Coming of age a long time ago meant that by individual disposition, you either went on to college or you went to work upon graduation in manufacturing, etc. There were opportunities on both sides of the fence, the common denominator was that if you applied yourself, kept your nose to the grindstone, you could work your way up, especially in what became known as blue collar jobs. There was pride, there were lines of lunch buckets held by guys waiting to check in at the security gate or the time clock…Some wag recently coined a phrase that stuck with me which is workless work. The idea that you have to have a college degree, you go right from school into a managerial job, sit at a computer and instead of handling real world materials, you organize and process information, sitting at a desk all day long. Maybe thats why we are a nation of overweight folks. I keep being reminded of kids coming up now and that other side of the fence is now largely “service industry” jobs in retail…where do these kids go? I have no ax to grind about the miltary services, but this seems to have become a defacto career for kids a generation ago would be working in a steel mill. One observation I have been dismayed by is the creation in this country of a class sytem similar to that which flourished in victorian england…a ruling class and a servant class. You either make money by controlling the economy or serve those that do. If you play this out to it’s natural conclusion its pretty disquieting. Another aspect of this is our nominally republican form of government where the oliarchys involved seem to have lost their previously intentional low profile. The hard boiled cynics from dime novels used to say the country ran on three groups, the cops, the politicians and the big money…when I strip away all of my sentimental romantic notions, thats what I am left with…I have become a cynic of sorts, and in this there is a tendency to paint everything with a broad brush, maybe it has to do with aging and learning by expe
A can of worms here Wally. Give me a bit of time to ponder my answer to that.

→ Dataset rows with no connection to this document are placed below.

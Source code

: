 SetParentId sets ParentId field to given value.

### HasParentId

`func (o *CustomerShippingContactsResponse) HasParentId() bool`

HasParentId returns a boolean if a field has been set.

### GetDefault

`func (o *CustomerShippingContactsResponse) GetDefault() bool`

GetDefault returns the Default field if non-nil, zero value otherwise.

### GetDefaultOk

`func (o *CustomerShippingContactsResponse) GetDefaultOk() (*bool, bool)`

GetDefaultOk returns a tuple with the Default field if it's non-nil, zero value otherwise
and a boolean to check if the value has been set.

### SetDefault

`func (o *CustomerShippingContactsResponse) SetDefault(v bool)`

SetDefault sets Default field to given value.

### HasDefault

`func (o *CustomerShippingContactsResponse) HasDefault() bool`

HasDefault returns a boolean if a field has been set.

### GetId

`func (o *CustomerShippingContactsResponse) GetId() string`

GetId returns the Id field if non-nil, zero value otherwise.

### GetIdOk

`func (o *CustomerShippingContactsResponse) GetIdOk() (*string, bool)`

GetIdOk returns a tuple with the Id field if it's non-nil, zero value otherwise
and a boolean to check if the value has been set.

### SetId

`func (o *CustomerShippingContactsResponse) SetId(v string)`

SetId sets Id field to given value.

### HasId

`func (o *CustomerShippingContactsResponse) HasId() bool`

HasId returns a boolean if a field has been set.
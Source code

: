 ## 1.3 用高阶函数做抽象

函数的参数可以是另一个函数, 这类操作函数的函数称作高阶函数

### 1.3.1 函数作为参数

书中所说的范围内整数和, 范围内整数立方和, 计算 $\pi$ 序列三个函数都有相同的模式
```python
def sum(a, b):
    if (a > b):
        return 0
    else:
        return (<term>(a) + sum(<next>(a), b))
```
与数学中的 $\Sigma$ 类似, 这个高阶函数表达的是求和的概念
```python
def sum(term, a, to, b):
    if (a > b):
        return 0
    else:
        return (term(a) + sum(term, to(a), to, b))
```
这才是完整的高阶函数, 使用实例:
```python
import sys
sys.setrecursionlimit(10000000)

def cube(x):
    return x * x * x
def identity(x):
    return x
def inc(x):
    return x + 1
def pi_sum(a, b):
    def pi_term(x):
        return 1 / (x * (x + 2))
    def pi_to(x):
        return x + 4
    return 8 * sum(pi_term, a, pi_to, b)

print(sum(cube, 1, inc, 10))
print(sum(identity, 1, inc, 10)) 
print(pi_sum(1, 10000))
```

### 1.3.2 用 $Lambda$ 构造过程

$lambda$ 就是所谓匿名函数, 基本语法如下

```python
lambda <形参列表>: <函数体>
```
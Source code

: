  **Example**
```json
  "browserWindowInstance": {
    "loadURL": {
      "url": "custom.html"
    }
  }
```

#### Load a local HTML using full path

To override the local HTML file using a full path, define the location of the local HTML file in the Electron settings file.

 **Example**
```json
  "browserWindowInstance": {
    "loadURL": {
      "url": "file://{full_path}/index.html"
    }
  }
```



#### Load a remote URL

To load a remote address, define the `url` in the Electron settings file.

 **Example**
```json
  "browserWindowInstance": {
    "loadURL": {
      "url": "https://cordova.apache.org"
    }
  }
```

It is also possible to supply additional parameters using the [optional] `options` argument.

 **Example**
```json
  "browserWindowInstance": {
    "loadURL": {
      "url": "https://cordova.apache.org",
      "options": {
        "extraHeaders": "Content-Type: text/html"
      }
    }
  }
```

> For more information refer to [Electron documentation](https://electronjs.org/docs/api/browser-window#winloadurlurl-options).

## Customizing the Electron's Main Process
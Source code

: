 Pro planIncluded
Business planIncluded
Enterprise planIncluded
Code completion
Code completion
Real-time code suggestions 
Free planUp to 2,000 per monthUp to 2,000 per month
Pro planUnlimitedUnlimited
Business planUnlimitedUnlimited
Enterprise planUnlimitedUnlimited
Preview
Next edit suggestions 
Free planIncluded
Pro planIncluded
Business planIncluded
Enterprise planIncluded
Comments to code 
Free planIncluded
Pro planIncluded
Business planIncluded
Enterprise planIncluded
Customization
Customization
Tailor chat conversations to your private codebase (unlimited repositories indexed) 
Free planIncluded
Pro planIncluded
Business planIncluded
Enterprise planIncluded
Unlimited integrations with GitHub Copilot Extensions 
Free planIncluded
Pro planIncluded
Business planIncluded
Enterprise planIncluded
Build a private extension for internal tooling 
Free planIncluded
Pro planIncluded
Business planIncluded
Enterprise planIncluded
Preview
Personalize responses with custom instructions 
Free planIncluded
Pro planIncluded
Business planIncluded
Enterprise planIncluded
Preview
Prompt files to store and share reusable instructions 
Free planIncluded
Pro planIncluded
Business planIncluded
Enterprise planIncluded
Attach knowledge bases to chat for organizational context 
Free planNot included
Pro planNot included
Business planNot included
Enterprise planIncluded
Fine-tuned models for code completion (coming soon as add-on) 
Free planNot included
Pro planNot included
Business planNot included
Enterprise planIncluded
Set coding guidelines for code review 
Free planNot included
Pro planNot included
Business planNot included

I dont have any answers to my own observations.
Wally you really did answer it.
In other words the old folks were right.The rich get richer,and the poor get more poor.
It’s amazing how this great country of ours went from the industrial gaint of the world to what it is today.An assembly line [sigh].
I bet you see Americas railraods being continental in North America in the next few years.I know they alredy have their feet in Mexico,and the Canadian r.r.'s have theirs in the US.But along with the upcoming North American Union in the near future,wait and see what I’m talking about.
I’ve already wrote my congressman on this “North American Union” deal.He wouldn’t entirely say it won’t happen,but he wouldn’t deny that the three countries Mexico,America and Canada haven’t talked about it.The companies of these countries will make it happen.
We ship parts made in Canada and the US to Mexico to build a car.We ship the car to the US or Canada to sell.We do the exact same process with Canada.This country has lost it’s vast production type industry and have become the middle man in business.
That will keep Americas railroads going.But for how long ?
Already the autoparts boxcars have slowed down.Intermodal to Mexico,both ways have increased.And yet we are shipping still,alot of cars.
Oh this all gives me a headache [V] !
You bring up an interesting perspective which if you consider rail lines as root systems of the tree of commerce, the Canadian lines are spreading South as the U.S lines reach South into Mexico. It is undeniable that South America represents a huge storehouse of natural resources from the mines in Patagonia to oil to forestry products, etc. One interesting question: If you loaded a train full of products how far South could you ship them by rail? One question leads to another…is a rail link between South America and ourselves an eventuality or desirable? I have heard this theory as well as far as a movement to balkanize countries into a worldwide economic web tied by common currencies, etc.